La décision britannique vous semble-t-elle anachronique alors que de nombreux pays européens mettent en place des calendriers de sortie de l’atome ? Le nucléaire en Europe peut-il être relancé ?
Au sein de l’UE, seule l’Allemagne a mis en place un calendrier de sortie de l’atome tandis que de nombreux pays semblent, au contraire, prendre la voix opposée. Les pays d’Europe centrale et orientale, retournent notamment vers l’atome. Sous l’impulsion de Moscou, les pays de l’ex-URSS s’étaient dotés de centrales nucléaires. Devenues obsolètes, elles ont été abandonnées lors de l’adhésion à l’Union européenne. Aujourd’hui, plusieurs de ces pays veulent redynamiser leur secteur nucléaire. Des pays comme la Roumanie, la Slovaquie, la Bulgarie, mais aussi des pays comme la Finlande se sont lancés sur la voix d’un redémarrage de l’énergie atomique. Nous sommes donc loin d’une phase noire du nucléaire et Fukushima n’a eu que peu d’impact, majoritairement en Allemagne et au Japon.

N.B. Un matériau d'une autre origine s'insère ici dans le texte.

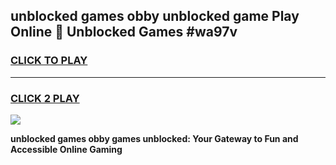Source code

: 
## unblocked games obby unblocked game Play Online 👋 Unblocked Games #wa97v
<h3>
<a href="https://premium.freeplayer.one?title=unblocked_games_obby&ref=21F">CLICK TO PLAY</a></h3>
<hr>

<h3>
<a href="https://premium.freeplayer.one?title=unblocked_games_obby&ref=21F">CLICK 2 PLAY</a>
  
</h3>

<a href="https://premium.freeplayer.one?title=unblocked_games_obby&ref=21F/"><img src="https://clearcache.store/games.png"></a>


**unblocked games obby games unblocked: Your Gateway to Fun and Accessible Online Gaming**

Les Britanniques ont, quant à eux, une vieille tradition du nucléaire. Ils disposaient autrefois de technologies nationales dans ce domaine qu’ils ont abandonnées lorsqu’ils ont choisi de recourir aux réserves de gaz en mer du Nord. Mais leurs réserves s’amenuisent et les Britanniques se retrouvent à nouveau dans l’obligation d’effectuer un mix électrique combinant centrales nucléaires et sources d’énergie alternative.
Alors que Fessenheim devrait bientôt fermer et que la France s’est engagée à réduire la part du nucléaire dans sa production d’électricité de 50% d’ici 2025. Où en est la transition énergétique en France ? Ne pensez-vous pas que la France accuse d’un retard sur le déploiement des énergies vertes censé pallier la baisse du nucléaire ?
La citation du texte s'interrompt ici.